Into what, I didn’t know. Thinking about it only made me dread finding out.

The trees parted away from the trail, and over Jesse’s shoulder I saw the sagging roof of the old lakeside cabin, and reined in Sali.

The little lake was hardly more than a pond, but it had an interesting spiral shape. Strips of earth sprouting water grasses curved around the edge and formed some clusters in the center. It reminded me of a creek that had gotten tired of running and curled up for a long nap.

Jesse dismounted and tethered Prince to one of the remaining fence posts, and reached up to help me down. I could swing off by myself, of course, but I liked holding his hand. Once we tied up Sali we walked down by the water. The moonlight lit the surface of the murky water, turning it into silver-white crystal.

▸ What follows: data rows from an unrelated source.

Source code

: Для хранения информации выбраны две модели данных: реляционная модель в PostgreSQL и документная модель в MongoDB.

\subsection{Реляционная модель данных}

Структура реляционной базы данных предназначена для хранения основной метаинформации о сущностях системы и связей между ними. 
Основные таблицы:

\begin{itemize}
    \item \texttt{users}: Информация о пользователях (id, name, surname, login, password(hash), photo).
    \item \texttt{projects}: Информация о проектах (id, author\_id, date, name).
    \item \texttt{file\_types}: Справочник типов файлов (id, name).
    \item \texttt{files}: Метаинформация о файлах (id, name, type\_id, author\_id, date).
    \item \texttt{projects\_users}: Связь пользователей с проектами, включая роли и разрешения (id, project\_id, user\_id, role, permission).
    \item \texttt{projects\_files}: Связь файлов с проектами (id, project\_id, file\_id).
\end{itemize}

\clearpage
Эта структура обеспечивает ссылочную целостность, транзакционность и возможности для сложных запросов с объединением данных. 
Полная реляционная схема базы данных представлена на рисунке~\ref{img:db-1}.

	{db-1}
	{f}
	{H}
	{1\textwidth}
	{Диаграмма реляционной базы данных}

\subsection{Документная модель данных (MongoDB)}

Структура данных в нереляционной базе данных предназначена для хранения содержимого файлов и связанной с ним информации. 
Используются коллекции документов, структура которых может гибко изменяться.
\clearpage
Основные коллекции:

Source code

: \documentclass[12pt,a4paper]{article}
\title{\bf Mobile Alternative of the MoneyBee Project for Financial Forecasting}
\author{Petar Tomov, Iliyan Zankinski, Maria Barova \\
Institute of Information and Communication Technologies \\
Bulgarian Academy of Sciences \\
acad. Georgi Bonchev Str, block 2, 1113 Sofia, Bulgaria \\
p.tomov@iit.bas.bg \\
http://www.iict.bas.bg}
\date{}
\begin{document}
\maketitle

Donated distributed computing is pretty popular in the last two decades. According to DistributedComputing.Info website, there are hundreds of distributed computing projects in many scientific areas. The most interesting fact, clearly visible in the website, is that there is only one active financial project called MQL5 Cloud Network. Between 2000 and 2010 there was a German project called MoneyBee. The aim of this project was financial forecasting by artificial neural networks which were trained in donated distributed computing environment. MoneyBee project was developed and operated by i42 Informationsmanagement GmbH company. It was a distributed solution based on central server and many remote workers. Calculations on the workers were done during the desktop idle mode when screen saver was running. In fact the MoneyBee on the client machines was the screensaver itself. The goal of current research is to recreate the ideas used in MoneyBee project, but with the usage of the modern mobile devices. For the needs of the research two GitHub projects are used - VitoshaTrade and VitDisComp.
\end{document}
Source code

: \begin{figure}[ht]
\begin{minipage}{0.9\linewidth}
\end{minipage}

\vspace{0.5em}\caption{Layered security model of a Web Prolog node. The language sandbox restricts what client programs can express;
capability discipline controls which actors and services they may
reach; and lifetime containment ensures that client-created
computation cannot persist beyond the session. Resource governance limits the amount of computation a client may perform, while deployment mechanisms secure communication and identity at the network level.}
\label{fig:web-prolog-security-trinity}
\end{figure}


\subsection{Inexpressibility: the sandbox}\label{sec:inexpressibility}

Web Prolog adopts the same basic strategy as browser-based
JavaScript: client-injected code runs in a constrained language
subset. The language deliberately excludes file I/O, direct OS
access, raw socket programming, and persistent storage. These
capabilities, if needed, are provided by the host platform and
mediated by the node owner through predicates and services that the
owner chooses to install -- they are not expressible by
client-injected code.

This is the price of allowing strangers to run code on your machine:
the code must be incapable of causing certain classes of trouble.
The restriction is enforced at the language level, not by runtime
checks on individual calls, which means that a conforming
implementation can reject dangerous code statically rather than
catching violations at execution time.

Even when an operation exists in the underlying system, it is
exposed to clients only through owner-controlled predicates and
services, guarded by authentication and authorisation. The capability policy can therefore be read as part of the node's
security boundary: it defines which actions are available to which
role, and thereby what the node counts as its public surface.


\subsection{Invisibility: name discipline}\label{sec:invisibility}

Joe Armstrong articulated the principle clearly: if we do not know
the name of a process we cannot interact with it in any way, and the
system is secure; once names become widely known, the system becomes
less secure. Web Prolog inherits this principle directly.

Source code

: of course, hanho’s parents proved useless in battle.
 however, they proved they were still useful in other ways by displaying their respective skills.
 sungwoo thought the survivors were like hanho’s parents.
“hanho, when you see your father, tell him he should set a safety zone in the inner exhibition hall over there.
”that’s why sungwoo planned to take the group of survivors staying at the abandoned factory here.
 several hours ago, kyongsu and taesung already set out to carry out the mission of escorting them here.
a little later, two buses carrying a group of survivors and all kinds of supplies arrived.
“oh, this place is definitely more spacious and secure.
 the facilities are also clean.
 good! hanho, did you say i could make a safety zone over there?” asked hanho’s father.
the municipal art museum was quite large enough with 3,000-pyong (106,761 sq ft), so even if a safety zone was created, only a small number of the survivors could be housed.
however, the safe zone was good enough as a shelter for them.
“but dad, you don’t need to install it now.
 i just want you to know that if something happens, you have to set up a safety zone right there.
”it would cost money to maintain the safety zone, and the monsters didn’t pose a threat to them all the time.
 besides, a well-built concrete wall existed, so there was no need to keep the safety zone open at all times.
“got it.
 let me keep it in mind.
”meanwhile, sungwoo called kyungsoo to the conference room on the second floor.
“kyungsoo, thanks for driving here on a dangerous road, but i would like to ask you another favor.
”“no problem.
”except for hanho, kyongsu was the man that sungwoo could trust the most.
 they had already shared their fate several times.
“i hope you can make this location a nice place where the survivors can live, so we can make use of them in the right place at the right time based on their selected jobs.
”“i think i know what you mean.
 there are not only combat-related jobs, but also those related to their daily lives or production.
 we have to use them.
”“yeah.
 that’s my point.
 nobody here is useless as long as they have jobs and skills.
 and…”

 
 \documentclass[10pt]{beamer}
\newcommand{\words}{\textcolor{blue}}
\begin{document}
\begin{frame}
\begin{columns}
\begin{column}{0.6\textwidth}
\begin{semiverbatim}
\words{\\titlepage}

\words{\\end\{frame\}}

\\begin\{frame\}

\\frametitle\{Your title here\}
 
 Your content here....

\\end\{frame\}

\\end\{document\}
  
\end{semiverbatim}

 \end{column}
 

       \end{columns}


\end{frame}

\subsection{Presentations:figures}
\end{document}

“In the spring it won’t be this quiet,” he predicted as he put his arm around my shoulders. “There will be birds and crickets and frogs, and after dark they become quite loud.”

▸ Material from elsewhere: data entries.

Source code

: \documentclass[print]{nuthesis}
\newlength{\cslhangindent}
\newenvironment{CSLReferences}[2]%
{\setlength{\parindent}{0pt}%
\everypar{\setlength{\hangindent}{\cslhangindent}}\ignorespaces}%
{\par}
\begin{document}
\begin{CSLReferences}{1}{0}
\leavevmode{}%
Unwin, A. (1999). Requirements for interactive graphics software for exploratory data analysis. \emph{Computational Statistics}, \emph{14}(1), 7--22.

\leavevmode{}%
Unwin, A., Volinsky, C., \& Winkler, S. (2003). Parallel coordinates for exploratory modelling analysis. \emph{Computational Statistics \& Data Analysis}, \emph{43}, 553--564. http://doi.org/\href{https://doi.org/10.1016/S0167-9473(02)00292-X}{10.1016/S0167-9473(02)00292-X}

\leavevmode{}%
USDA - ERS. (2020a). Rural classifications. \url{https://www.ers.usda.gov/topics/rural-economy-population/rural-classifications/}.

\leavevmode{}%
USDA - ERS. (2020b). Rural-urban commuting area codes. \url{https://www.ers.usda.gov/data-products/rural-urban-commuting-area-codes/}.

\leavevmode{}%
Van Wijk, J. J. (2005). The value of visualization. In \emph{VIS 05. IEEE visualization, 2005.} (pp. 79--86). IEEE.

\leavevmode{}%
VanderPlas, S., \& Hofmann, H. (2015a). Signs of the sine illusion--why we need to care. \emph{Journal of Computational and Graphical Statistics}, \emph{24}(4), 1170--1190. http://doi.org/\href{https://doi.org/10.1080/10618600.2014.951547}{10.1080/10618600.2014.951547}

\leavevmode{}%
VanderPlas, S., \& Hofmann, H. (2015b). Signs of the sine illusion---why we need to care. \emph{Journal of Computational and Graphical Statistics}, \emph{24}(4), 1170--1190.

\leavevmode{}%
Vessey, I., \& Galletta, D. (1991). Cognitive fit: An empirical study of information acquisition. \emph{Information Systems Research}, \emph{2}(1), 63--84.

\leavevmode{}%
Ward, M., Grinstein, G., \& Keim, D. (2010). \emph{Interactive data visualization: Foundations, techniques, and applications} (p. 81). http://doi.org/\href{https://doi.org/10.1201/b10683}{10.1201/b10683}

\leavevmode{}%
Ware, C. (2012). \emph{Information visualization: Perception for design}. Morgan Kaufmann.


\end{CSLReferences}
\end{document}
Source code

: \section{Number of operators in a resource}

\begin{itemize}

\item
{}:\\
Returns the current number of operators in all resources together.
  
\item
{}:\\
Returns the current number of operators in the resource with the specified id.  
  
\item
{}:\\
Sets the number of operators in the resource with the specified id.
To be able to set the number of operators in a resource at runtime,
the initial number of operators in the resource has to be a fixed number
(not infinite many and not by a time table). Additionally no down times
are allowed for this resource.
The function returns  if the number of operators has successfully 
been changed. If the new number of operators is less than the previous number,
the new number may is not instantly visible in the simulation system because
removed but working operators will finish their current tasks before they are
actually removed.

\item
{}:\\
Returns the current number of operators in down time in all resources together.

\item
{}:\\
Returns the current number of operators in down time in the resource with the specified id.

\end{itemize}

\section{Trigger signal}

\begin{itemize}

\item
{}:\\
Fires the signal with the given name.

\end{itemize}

“I don’t care.” I leaned my head against his shoulder. “I like the sounds they make.”

He glanced down at me. “I will remind you of this when the frogs begin their mating season.”

We walked over to the cabin, which Jesse had told me had been here since before his family had come to America in the late nineteenth century. Whoever had built it had used enormous oak trees, notching each end before stacking the trunks like Lincoln Logs. More split trunks had been stacked against a V-shaped frame to form the roof. While the walls of the cabin were still sturdy, the split trunks had slowly rotted over the years; many looked to be on the verge of collapsing.